▶ [Task goal]: Once you find the line with "### Contents" in the data that follows, repeat it and every line after it exactly, through the line with "### Methodology".

▶ [Extracted records]:
__________________________________________________
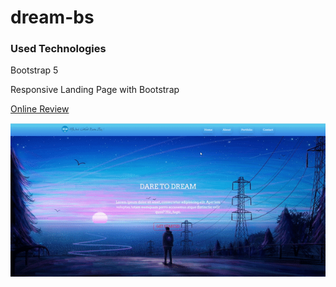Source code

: # dream-bs

<h3>Used Technologies</h3>

<p>Bootstrap 5</p>

<p>Responsive Landing Page with Bootstrap</p>

<a href="https://admirable-sprinkles-a12961.netlify.app/">Online Review</a>

<img src="/images/screen.gif">

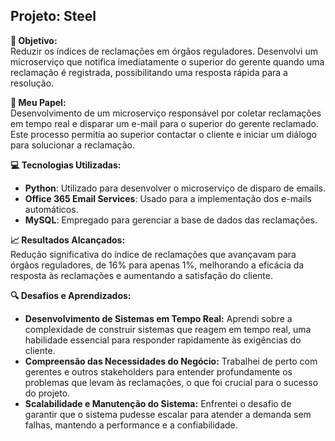 ## Projeto: Steel

**🎯 Objetivo:**  
Reduzir os índices de reclamações em órgãos reguladores. Desenvolvi um microserviço que notifica imediatamente o superior do gerente quando uma reclamação é registrada, possibilitando uma resposta rápida para a resolução.

**👤 Meu Papel:**  
Desenvolvimento de um microserviço responsável por coletar reclamações em tempo real e disparar um e-mail para o superior do gerente reclamado. Este processo permitia ao superior contactar o cliente e iniciar um diálogo para solucionar a reclamação.

**💻 Tecnologias Utilizadas:**  
- **Python**: Utilizado para desenvolver o microserviço de disparo de emails.
- **Office 365 Email Services**: Usado para a implementação dos e-mails automáticos.
- **MySQL**: Empregado para gerenciar a base de dados das reclamações.

**📈 Resultados Alcançados:**  
Redução significativa do índice de reclamações que avançavam para órgãos reguladores, de 16% para apenas 1%, melhorando a eficácia da resposta às reclamações e aumentando a satisfação do cliente.

**🔍 Desafios e Aprendizados:**  
- **Desenvolvimento de Sistemas em Tempo Real:** Aprendi sobre a complexidade de construir sistemas que reagem em tempo real, uma habilidade essencial para responder rapidamente às exigências do cliente.
- **Compreensão das Necessidades do Negócio:** Trabalhei de perto com gerentes e outros stakeholders para entender profundamente os problemas que levam às reclamações, o que foi crucial para o sucesso do projeto.
- **Scalabilidade e Manutenção do Sistema:** Enfrentei o desafio de garantir que o sistema pudesse escalar para atender a demanda sem falhas, mantendo a performance e a confiabilidade.

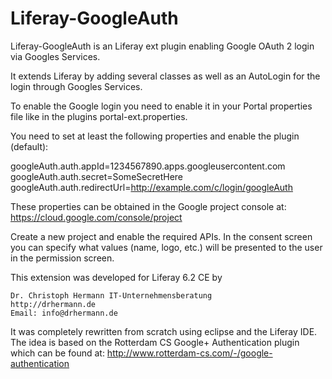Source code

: Liferay-GoogleAuth
==================

Liferay-GoogleAuth is an Liferay ext plugin enabling Google OAuth 2 login via Googles Services.

It extends Liferay by adding several classes as well as an AutoLogin for the login through Googles Services.

To enable the Google login you need to enable it in your Portal properties file like in the plugins portal-ext.properties.

You need to set at least the following properties and enable the plugin (default):

googleAuth.auth.appId=1234567890.apps.googleusercontent.com  
googleAuth.auth.secret=SomeSecretHere  
googleAuth.auth.redirectUrl=http://example.com/c/login/googleAuth  


These properties can be obtained in the Google project console at:
https://cloud.google.com/console/project


Create a new project and enable the required APIs.
In the consent screen you can specify what values (name, logo, etc.) will be presented to the user in the permission screen.


This extension was developed for Liferay 6.2 CE by 

	Dr. Christoph Hermann IT-Unternehmensberatung
	http://drhermann.de
	Email: info@drhermann.de


It was completely rewritten from scratch using eclipse and the Liferay IDE.	
The idea is based on the Rotterdam CS Google+ Authentication plugin which can be found at:
	http://www.rotterdam-cs.com/-/google-authentication
	
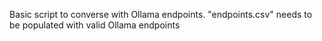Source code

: Basic script to converse with Ollama endpoints. 
 "endpoints.csv" needs to be populated with valid Ollama endpoints
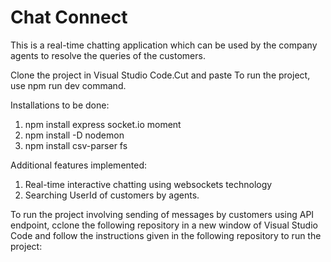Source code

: # Chat Connect

This is a real-time chatting application which can be used by the company agents to resolve the queries of the customers.

Clone the project in Visual Studio Code.Cut and paste 
To run the project, use npm run dev command.

Installations to be done:
1. npm install express socket.io moment
2. npm install -D nodemon
3. npm install csv-parser fs

Additional features implemented:
1. Real-time interactive chatting using websockets technology
2. Searching UserId of customers by agents.

To run the project involving sending of messages by customers using API endpoint, cclone the following repository in a new window of Visual Studio Code and follow the instructions given in the following repository to run the project:


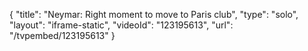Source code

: {
    "title": "Neymar: Right moment to move to Paris club",
    "type": "solo",
    "layout": "iframe-static",
    "videoId": "123195613",
    "url": "\/tvpembed\/123195613"
}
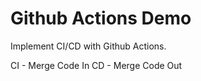 # Github Actions Demo

Implement CI/CD with Github Actions. 

CI - Merge Code In
CD - Merge Code Out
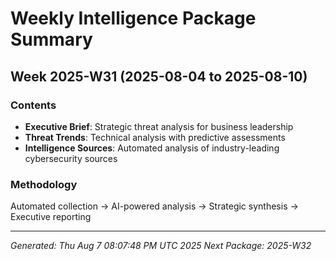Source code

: # Weekly Intelligence Package Summary
## Week 2025-W31 (2025-08-04 to 2025-08-10)

### Contents
- **Executive Brief**: Strategic threat analysis for business leadership
- **Threat Trends**: Technical analysis with predictive assessments
- **Intelligence Sources**: Automated analysis of industry-leading cybersecurity sources

### Methodology  
Automated collection → AI-powered analysis → Strategic synthesis → Executive reporting

---
*Generated: Thu Aug  7 08:07:48 PM UTC 2025*
*Next Package: 2025-W32*
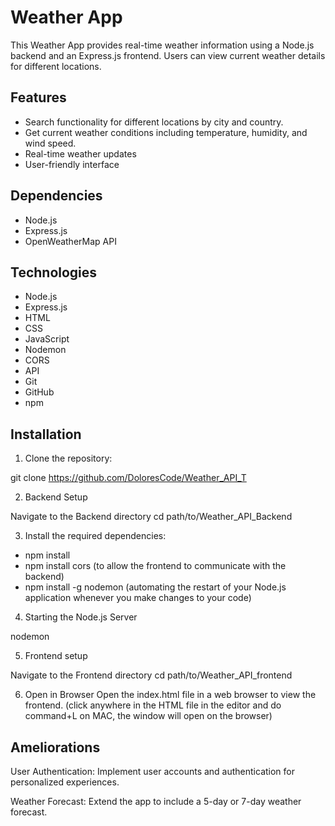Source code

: # Weather App

This Weather App provides real-time weather information using a Node.js backend and an Express.js frontend. Users can view current weather details for different locations.

## Features

- Search functionality for different locations by city and country.
- Get current weather conditions including temperature, humidity, and wind speed.
- Real-time weather updates
- User-friendly interface

## Dependencies

- Node.js
- Express.js
- OpenWeatherMap API

## Technologies

- Node.js
- Express.js
- HTML
- CSS
- JavaScript
- Nodemon
- CORS
- API
- Git
- GitHub
- npm

## Installation

1. Clone the repository:

git clone https://github.com/DoloresCode/Weather_API_T

2. Backend Setup

Navigate to the Backend directory
cd path/to/Weather_API_Backend

3. Install the required dependencies:

- npm install
- npm install cors (to allow the frontend to communicate with the backend)
- npm install -g nodemon (automating the restart of your Node.js application whenever you make changes to your code)

4. Starting the Node.js Server

nodemon

5. Frontend setup

Navigate to the Frontend directory
cd path/to/Weather_API_frontend

6. Open in Browser
Open the index.html file in a web browser to view the frontend. (click anywhere in the HTML file in the editor and do command+L on MAC, the window will open on the browser)

## Ameliorations

User Authentication: Implement user accounts and authentication for personalized experiences.

Weather Forecast: Extend the app to include a 5-day or 7-day weather forecast.


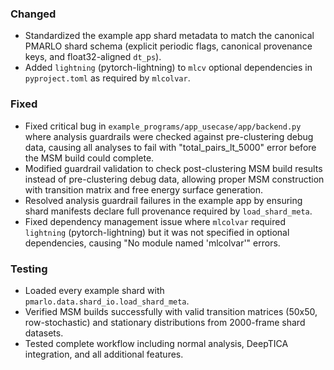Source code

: ### Changed
- Standardized the example app shard metadata to match the canonical PMARLO shard schema (explicit periodic flags, canonical provenance keys, and float32-aligned `dt_ps`).
- Added `lightning` (pytorch-lightning) to `mlcv` optional dependencies in `pyproject.toml` as required by `mlcolvar`.

### Fixed
- Fixed critical bug in `example_programs/app_usecase/app/backend.py` where analysis guardrails were checked against pre-clustering debug data, causing all analyses to fail with "total_pairs_lt_5000" error before the MSM build could complete.
- Modified guardrail validation to check post-clustering MSM build results instead of pre-clustering debug data, allowing proper MSM construction with transition matrix and free energy surface generation.
- Resolved analysis guardrail failures in the example app by ensuring shard manifests declare full provenance required by `load_shard_meta`.
- Fixed dependency management issue where `mlcolvar` required `lightning` (pytorch-lightning) but it was not specified in optional dependencies, causing "No module named 'mlcolvar'" errors.

### Testing
- Loaded every example shard with `pmarlo.data.shard_io.load_shard_meta`.
- Verified MSM builds successfully with valid transition matrices (50x50, row-stochastic) and stationary distributions from 2000-frame shard datasets.
- Tested complete workflow including normal analysis, DeepTICA integration, and all additional features.
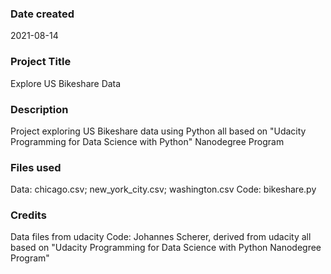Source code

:### Date created
2021-08-14

### Project Title
Explore US Bikeshare Data

### Description
Project exploring US Bikeshare data using Python all based on "Udacity Programming for Data Science with Python" Nanodegree Program

### Files used
Data: chicago.csv; new_york_city.csv; washington.csv
Code: bikeshare.py

### Credits
Data files from udacity
Code: Johannes Scherer, derived from udacity
all based on "Udacity Programming for Data Science with Python Nanodegree Program"

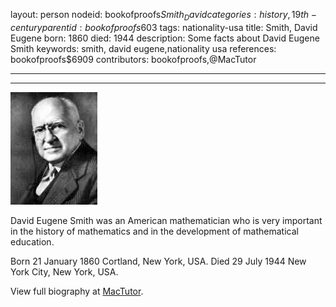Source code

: layout: person
nodeid: bookofproofs$Smith_David
categories: history,19th-century
parentid: bookofproofs$603
tags: nationality-usa
title: Smith, David Eugene
born: 1860
died: 1944
description: Some facts about David Eugene Smith
keywords: smith, david eugene,nationality usa
references: bookofproofs$6909
contributors: bookofproofs,@MacTutor

---


---

![Smith_David.jpg](https://github.com/bookofproofs/bookofproofs.github.io/blob/main/_sources/_assets/images/portraits/Smith_David.jpg?raw=true)

David Eugene Smith was an American mathematician who is very important in the history of mathematics and in the development of mathematical education.

Born 21 January 1860 Cortland, New York, USA. Died 29 July 1944 New York City, New York, USA.


View full biography at [MacTutor](https://mathshistory.st-andrews.ac.uk/Biographies/Smith_David/).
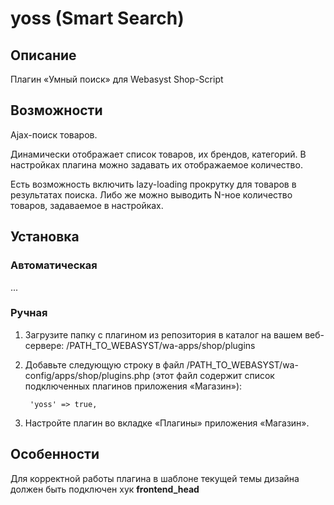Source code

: # yoss (Smart Search)

## Описание
Плагин «Умный поиск» для Webasyst Shop-Script

## Возможности
Ajax-поиск товаров.

Динамически отображает список товаров, их брендов, категорий. В настройках плагина можно задавать их отображаемое количество.

Есть возможность включить lazy-loading прокрутку для товаров в результатах поиска. Либо же можно выводить N-ное количество товаров, задаваемое в настройках.

## Установка
### Автоматическая
...

### Ручная
1. Загрузите папку с плагином из репозитория в каталог на вашем веб-сервере: /PATH_TO_WEBASYST/wa-apps/shop/plugins

2. Добавьте следующую строку в файл /PATH_TO_WEBASYST/wa-config/apps/shop/plugins.php (этот файл содержит список подключенных плагинов приложения «Магазин»):

		'yoss' => true,

3. Настройте плагин во вкладке «Плагины» приложения «Магазин».

## Особенности
Для корректной работы плагина в шаблоне текущей темы дизайна должен быть подключен хук **frontend_head**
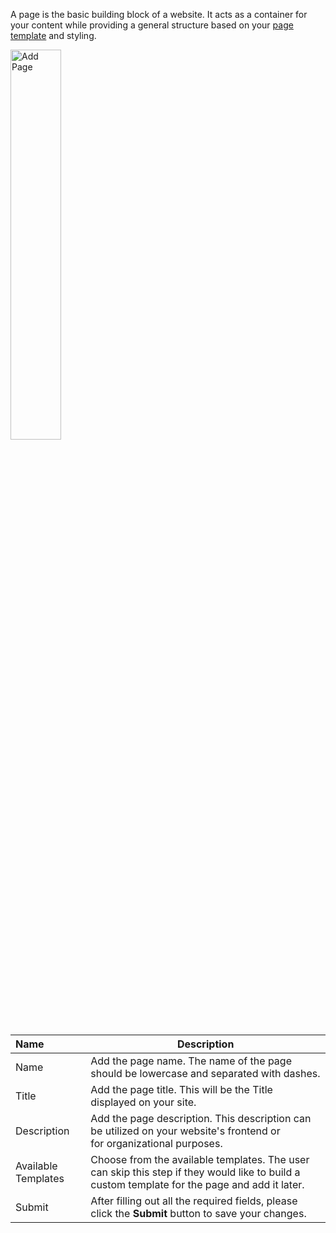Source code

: A page is the basic building block of a website. It acts as a container for your content while providing a general structure based on your [page template](/tutorials/cms/add-page-template/) and styling.

<!-- !!!Note:
if you're creating an HTML page with a code editor, you need to manually give it an extension of ".stml" before you upload the file to your Solodev CMS.
!!! -->

<p><img src="../../../../images/folders/add-page.jpg" alt="Add Page" style="width: 40%;"></p>

**Name** | **Description**
:--- | ---
Name | Add the page name. The name of the page should be lowercase and separated with dashes.
Title | Add the page title. This will be the Title displayed on your site. 
Description | Add the page description. This description can be utilized on your website's frontend or<br> for organizational purposes.
Available Templates | Choose from the available templates. The user can skip this step if they would like to build a custom template for the page and add it later.
Submit | After filling out all the required fields, please click the **Submit** button to save your changes.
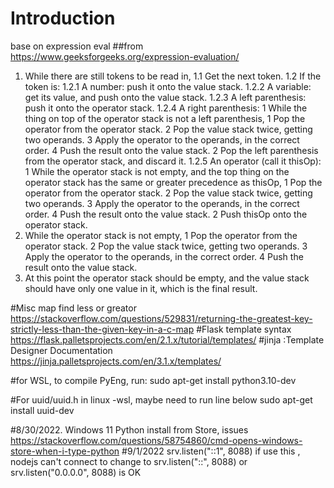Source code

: # Introduction 

base on expression eval
##from https://www.geeksforgeeks.org/expression-evaluation/
1. While there are still tokens to be read in,
   1.1 Get the next token.
   1.2 If the token is:
	   1.2.1 A number: push it onto the value stack.
	   1.2.2 A variable: get its value, and push onto the value stack.
	   1.2.3 A left parenthesis: push it onto the operator stack.
	   1.2.4 A right parenthesis:
		 1 While the thing on top of the operator stack is not a
		   left parenthesis,
			 1 Pop the operator from the operator stack.
			 2 Pop the value stack twice, getting two operands.
			 3 Apply the operator to the operands, in the correct order.
			 4 Push the result onto the value stack.
		 2 Pop the left parenthesis from the operator stack, and discard it.
	   1.2.5 An operator (call it thisOp):
		 1 While the operator stack is not empty, and the top thing on the
		   operator stack has the same or greater precedence as thisOp,
		   1 Pop the operator from the operator stack.
		   2 Pop the value stack twice, getting two operands.
		   3 Apply the operator to the operands, in the correct order.
		   4 Push the result onto the value stack.
		 2 Push thisOp onto the operator stack.
2. While the operator stack is not empty,
	1 Pop the operator from the operator stack.
	2 Pop the value stack twice, getting two operands.
	3 Apply the operator to the operands, in the correct order.
	4 Push the result onto the value stack.
3. At this point the operator stack should be empty, and the value
   stack should have only one value in it, which is the final result.


#Misc
map find less or greator
https://stackoverflow.com/questions/529831/returning-the-greatest-key-strictly-less-than-the-given-key-in-a-c-map
#Flask template syntax
https://flask.palletsprojects.com/en/2.1.x/tutorial/templates/
#jinja :Template Designer Documentation
https://jinja.palletsprojects.com/en/3.1.x/templates/

#for WSL, to compile PyEng, run:
sudo apt-get install python3.10-dev

#For uuid/uuid.h in linux -wsl, maybe need to run line below
sudo apt-get install uuid-dev

#8/30/2022. Windows 11 Python install from Store, issues
https://stackoverflow.com/questions/58754860/cmd-opens-windows-store-when-i-type-python
#9/1/2022
srv.listen("::1", 8088) if use this , nodejs can't connect to 
change to srv.listen("::", 8088) or
srv.listen("0.0.0.0", 8088)
is OK
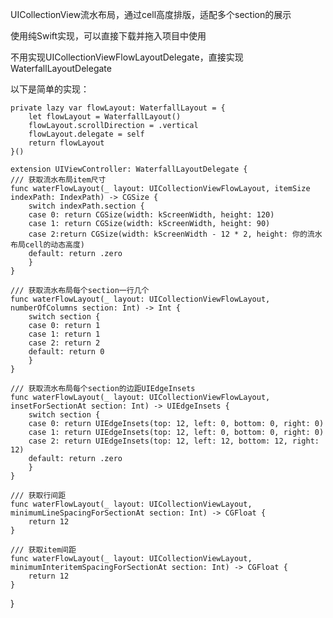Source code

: UICollectionView流水布局，通过cell高度排版，适配多个section的展示

使用纯Swift实现，可以直接下载并拖入项目中使用

不用实现UICollectionViewFlowLayoutDelegate，直接实现WaterfallLayoutDelegate

以下是简单的实现：

    private lazy var flowLayout: WaterfallLayout = {
        let flowLayout = WaterfallLayout()
        flowLayout.scrollDirection = .vertical
        flowLayout.delegate = self
        return flowLayout
    }()

    extension UIViewController: WaterfallLayoutDelegate {
    /// 获取流水布局item尺寸
    func waterFlowLayout(_ layout: UICollectionViewFlowLayout, itemSize indexPath: IndexPath) -> CGSize {
        switch indexPath.section {
        case 0: return CGSize(width: kScreenWidth, height: 120)
        case 1: return CGSize(width: kScreenWidth, height: 90)
        case 2:return CGSize(width: kScreenWidth - 12 * 2, height: 你的流水布局cell的动态高度)
        default: return .zero
        }
    }
    
    /// 获取流水布局每个section一行几个
    func waterFlowLayout(_ layout: UICollectionViewFlowLayout, numberOfColumns section: Int) -> Int {
        switch section {
        case 0: return 1
        case 1: return 1
        case 2: return 2
        default: return 0
        }
    }
    
    /// 获取流水布局每个section的边距UIEdgeInsets
    func waterFlowLayout(_ layout: UICollectionViewFlowLayout, insetForSectionAt section: Int) -> UIEdgeInsets {
        switch section {
        case 0: return UIEdgeInsets(top: 12, left: 0, bottom: 0, right: 0)
        case 1: return UIEdgeInsets(top: 12, left: 0, bottom: 0, right: 0)
        case 2: return UIEdgeInsets(top: 12, left: 12, bottom: 12, right: 12)
        default: return .zero
        }
    }
    
    /// 获取行间距
    func waterFlowLayout(_ layout: UICollectionViewLayout, minimumLineSpacingForSectionAt section: Int) -> CGFloat {
        return 12
    }
    
    /// 获取item间距
    func waterFlowLayout(_ layout: UICollectionViewLayout, minimumInteritemSpacingForSectionAt section: Int) -> CGFloat {
        return 12
    }
}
__________________________________________________
▶ [Problem solution]:
### Contents
- **Executive Brief**: Strategic threat analysis for business leadership
- **Threat Trends**: Technical analysis with predictive assessments
- **Intelligence Sources**: Automated analysis of industry-leading cybersecurity sources

### Methodology  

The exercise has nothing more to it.